Institute of Biomedical Engineering, University of Toronto, Toronto, ON, Canada.
J Rehabil Assist Technol Eng. 2024 Jun 4;11:20556683241259256. doi: 10.1177/20556683241259256. eCollection 2024 Jan-Dec.
Tele-rehabilitation is a healthcare practice that leverages technology to provide rehabilitation services remotely to individuals in their own homes or other locations. With advancements in remote monitoring and Artificial Intelligence, automatic tele-rehabilitation systems that can measure joint angles, recognize exercises, and provide feedback based on movement analysis are being developed. Such platforms can offer valuable information to clinicians for improved care planning. However, with various methods and sensors being used, understanding their pros, cons, and performance is important. This paper reviews and compares the performance of recent vision-based, wearable, and pressure-sensing technologies used in lower limb tele-rehabilitation systems over the past 10 years (from 2014 to 2023). We selected studies that were published in English and focused on joint angle estimation, activity recognition, and exercise assessment. Vision-based approaches were the most common, accounting for 42% of studies. Wearable technology followed at approximately 37%, and pressure-sensing technology appeared in 21% of studies. Identified gaps include a lack of uniformity in reported performance metrics and evaluation methods, a need for cross-subject validation, inadequate testing with patients and older adults, restricted sets of exercises evaluated, and a scarcity of comprehensive datasets on lower limb exercises, especially those involving movements while lying down.
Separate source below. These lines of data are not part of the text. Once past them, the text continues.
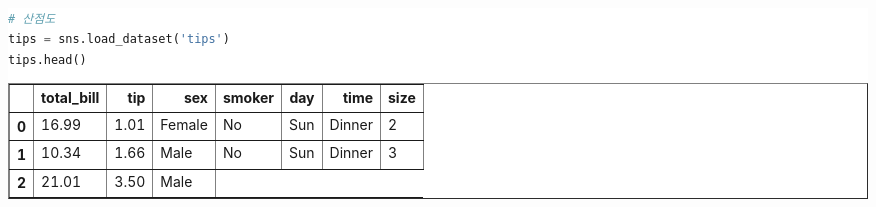 


```python
# 산점도
tips = sns.load_dataset('tips')
tips.head()
```





  <div id="df-ca53f1d3-b076-478e-a68c-226957b2fa6b">
    <div class="colab-df-container">
      <div>
<style scoped>
    .dataframe tbody tr th:only-of-type {
        vertical-align: middle;
    }

    .dataframe tbody tr th {
        vertical-align: top;
    }

    .dataframe thead th {
        text-align: right;
    }
</style>
<table border="1" class="dataframe">
  <thead>
    <tr style="text-align: right;">
      <th></th>
      <th>total_bill</th>
      <th>tip</th>
      <th>sex</th>
      <th>smoker</th>
      <th>day</th>
      <th>time</th>
      <th>size</th>
    </tr>
  </thead>
  <tbody>
    <tr>
      <th>0</th>
      <td>16.99</td>
      <td>1.01</td>
      <td>Female</td>
      <td>No</td>
      <td>Sun</td>
      <td>Dinner</td>
      <td>2</td>
    </tr>
    <tr>
      <th>1</th>
      <td>10.34</td>
      <td>1.66</td>
      <td>Male</td>
      <td>No</td>
      <td>Sun</td>
      <td>Dinner</td>
      <td>3</td>
    </tr>
    <tr>
      <th>2</th>
      <td>21.01</td>
      <td>3.50</td>
      <td>Male</td> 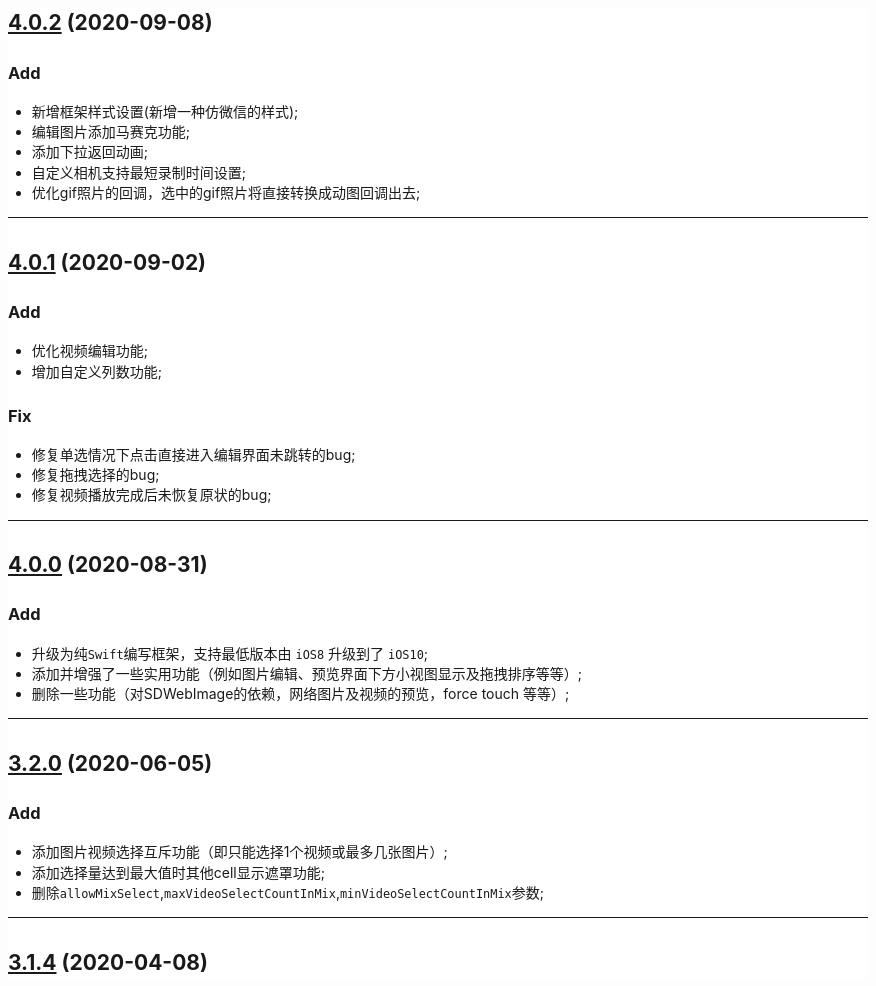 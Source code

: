 
## [4.0.2](https://github.com/longitachi/ZLPhotoBrowser/releases/tag/4.0.2) (2020-09-08)

### Add
* 新增框架样式设置(新增一种仿微信的样式);
* 编辑图片添加马赛克功能;
* 添加下拉返回动画;
* 自定义相机支持最短录制时间设置;
* 优化gif照片的回调，选中的gif照片将直接转换成动图回调出去;

---

## [4.0.1](https://github.com/longitachi/ZLPhotoBrowser/releases/tag/4.0.1) (2020-09-02)

### Add
* 优化视频编辑功能;
* 增加自定义列数功能;

### Fix
* 修复单选情况下点击直接进入编辑界面未跳转的bug;
* 修复拖拽选择的bug;
* 修复视频播放完成后未恢复原状的bug;

---

## [4.0.0](https://github.com/longitachi/ZLPhotoBrowser/releases/tag/4.0.0) (2020-08-31)

### Add
* 升级为纯`Swift`编写框架，支持最低版本由 `iOS8` 升级到了 `iOS10`;
* 添加并增强了一些实用功能（例如图片编辑、预览界面下方小视图显示及拖拽排序等等）;
* 删除一些功能（对SDWebImage的依赖，网络图片及视频的预览，force touch 等等）;

---

## [3.2.0](https://github.com/longitachi/ZLPhotoBrowser/releases/tag/3.2.0) (2020-06-05)

### Add
* 添加图片视频选择互斥功能（即只能选择1个视频或最多几张图片）;
* 添加选择量达到最大值时其他cell显示遮罩功能;
* 删除`allowMixSelect`,`maxVideoSelectCountInMix`,`minVideoSelectCountInMix`参数;

---

## [3.1.4](https://github.com/longitachi/ZLPhotoBrowser/releases/tag/3.1.4) (2020-04-08)
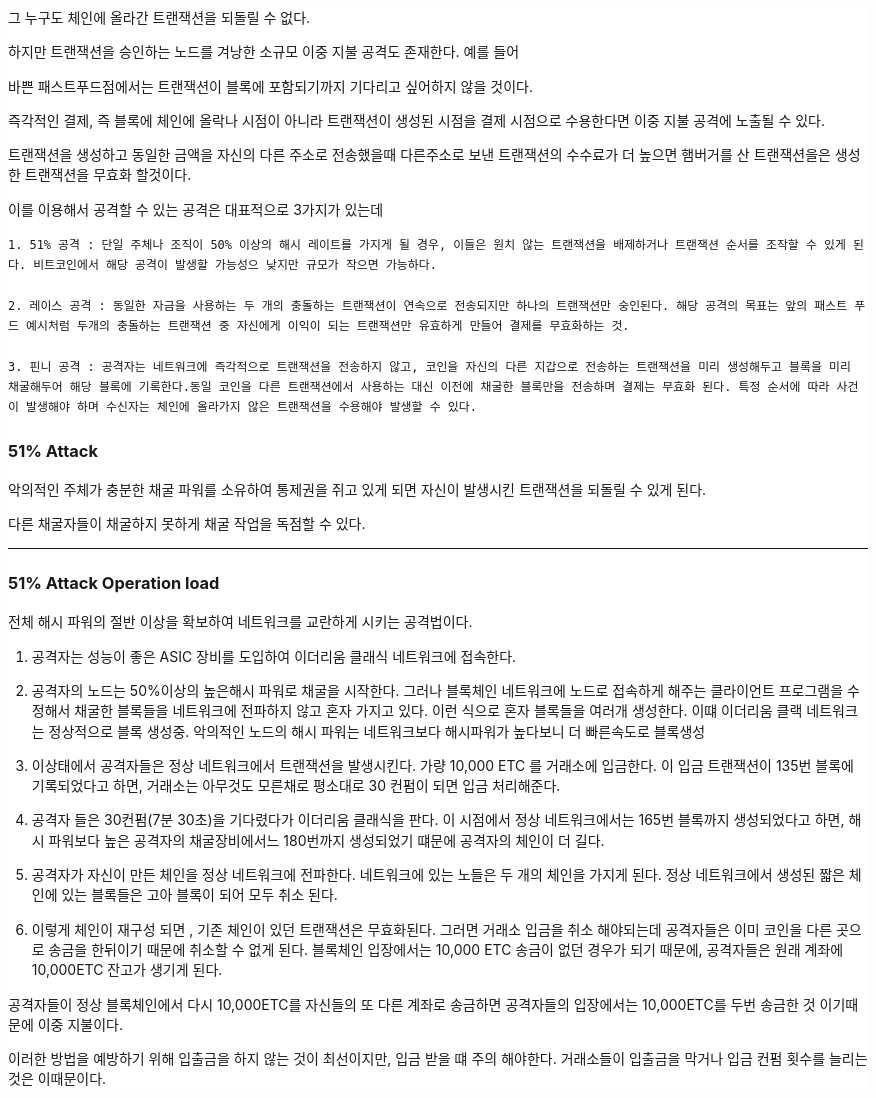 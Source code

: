 그 누구도 체인에 올라간 트랜잭션을 되돌릴 수 없다.

하지만 트랜잭션을 승인하는 노드를 겨낭한 소규모 이중 지불 공격도 존재한다. 예를 들어

바쁜 패스트푸드점에서는 트랜잭션이 블록에 포함되기까지 기다리고 싶어하지 않을 것이다.

즉각적인 결제, 즉 블록에 체인에 올락나 시점이 아니라 트랜잭션이 생성된 시점을 결제 시점으로 수용한다면 이중 지불 공격에 노출될 수 있다. 

트랜잭션을 생성하고 동일한 금액을 자신의 다른 주소로 전송했을때 다른주소로 보낸 트랜잭션의 수수료가 더 높으면 햄버거를 산 트랜잭션을은 생성한 트랜잭션을 무효화 할것이다.


이를 이용해서 공격할 수 있는 공격은 대표적으로 3가지가 있는데

```
1. 51% 공격 : 단일 주체나 조직이 50% 이상의 해시 레이트를 가지게 될 경우, 이들은 원치 않는 트랜잭션을 배제하거나 트랜잭션 순서를 조작할 수 있게 된다. 비트코인에서 해당 공격이 발생할 가능성으 낮지만 규모가 작으면 가능하다.

2. 레이스 공격 : 동일한 자금을 사용하는 두 개의 충돌하는 트랜잭션이 연속으로 전송되지만 하나의 트랜잭션만 숭인된다. 해당 공격의 목표는 앞의 패스트 푸드 예시처럼 두개의 충돌하는 트랜잭션 중 자신에게 이익이 되는 트랜잭션만 유효하게 만들어 결제를 무효화하는 것.

3. 핀니 공격 : 공격자는 네트워크에 즉각적으로 트랜잭션을 전송하지 않고, 코인을 자신의 다른 지갑으로 전송하는 트랜잭션을 미리 생성해두고 블록을 미리 채굴해두어 해당 블록에 기록한다.동일 코인을 다른 트랜잭션에서 사용하는 대신 이전에 채굴한 블록만을 전송하며 결제는 무효화 된다. 특정 순서에 따라 사건이 발생해야 하며 수신자는 체인에 올라가지 않은 트랜잭션을 수용해야 발생할 수 있다.

```

### 51%  Attack

악의적인 주체가 충분한 채굴 파워를 소유하여 통제권을 쥐고 있게 되면 자신이 발생시킨 트랜잭션을 되돌릴 수 있게 된다.

다른 채굴자들이 채굴하지 못하게 채굴 작업을  독점할 수 있다.

------------------------------------------------------------

### 51% Attack Operation load

전체 해시 파워의 절반 이상을 확보하여 네트워크를 교란하게 시키는 공격법이다.

1. 공격자는 성능이 좋은 ASIC 장비를 도입하여 이더리움 클래식 네트워크에 접속한다.

2. 공격자의 노드는 50%이상의 높은해시 파워로 채굴을 시작한다. 그러나 블록체인 네트워크에 노드로 접속하게 해주는 클라이언트 프로그램을 수정해서 채굴한 블록들을 네트워크에 전파하지 않고 혼자 가지고 있다. 이런 식으로 혼자 블록들을 여러개 생성한다. 이떄 이더리움 클랙 네트워크는 정상적으로 블록 생성중. 악의적인 노드의 해시 파워는 네트워크보다 해시파워가 높다보니 더 빠른속도로 블록생성

3. 이상태에서 공격자들은 정상 네트워크에서 트랜잭션을 발생시킨다. 가량 10,000 ETC 를 거래소에 입금한다. 이 입금 트랜잭션이 135번 블록에 기록되었다고 하면, 거래소는 아무것도 모른채로 평소대로 30 컨펌이 되면 입금 처리해준다.

4. 공격자 들은 30컨펌(7분 30초)을 기다렸다가 이더리움 클래식을 판다. 이 시점에서 정상 네트워크에서는 165번 블록까지 생성되었다고 하면, 해시 파워보다 높은 공격자의 채굴장비에서느 180번까지 생성되었기 떄문에 공격자의 체인이 더 길다.

5. 공격자가 자신이 만든 체인을 정상 네트워크에 전파한다. 네트워크에 있는 노들은 두 개의 체인을 가지게 된다. 정상 네트워크에서 생성된 짧은 체인에 있는 블록들은 고아 블록이 되어 모두 취소 된다.

6. 이렇게 체인이 재구성 되면 , 기존 체인이 있던 트랜잭션은 무효화된다. 그러면 거래소 입금을 취소 해야되는데 공격자들은 이미 코인을 다른 곳으로 송금을 한뒤이기 때문에 취소할 수 없게 된다. 블록체인 입장에서는 10,000 ETC 송금이 없던 경우가 되기 때문에, 공격자들은 원래 계좌에 10,000ETC 잔고가 생기게 된다.

공격자들이 정상 블록체인에서 다시 10,000ETC를 자신들의 또 다른 계좌로 송금하면 공격자들의 입장에서는 10,000ETC를 두번 송금한 것 이기때문에 이중 지불이다.

이러한 방법을 예방하기 위해 입출금을 하지 않는 것이 최선이지만, 입금 받을 떄 주의 해야한다. 거래소들이 입출금을 막거나 입금 컨펌 횟수를 늘리는 것은 이때문이다.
远程康复是一种利用技术为在家中或其他地点的个人提供远程康复服务的医疗保健实践。随着远程监测和人工智能的进步,能够测量关节角度、识别运动并基于运动分析提供反馈的自动远程康复系统正在开发中。这样的平台可以为临床医生提供有价值的信息,以改进护理计划。然而,由于使用了各种方法和传感器,了解它们的优缺点和性能很重要。本文回顾并比较了过去10年(2014年至2023年)在下肢远程康复系统中使用的基于视觉、可穿戴和压力传感的最新技术的性能。我们选择了以英文发表的、专注于关节角度估计、活动识别和运动评估的研究。基于视觉的方法最为常见,占研究的42%。可穿戴技术约占37%,压力传感技术出现在21%的研究中。发现的差距包括报告的性能指标和评估方法缺乏一致性、需要进行跨受试者验证、对患者和老年人的测试不足、评估的运动集有限,以及下肢运动的综合数据集稀缺,尤其是那些涉及躺下时运动的数据集。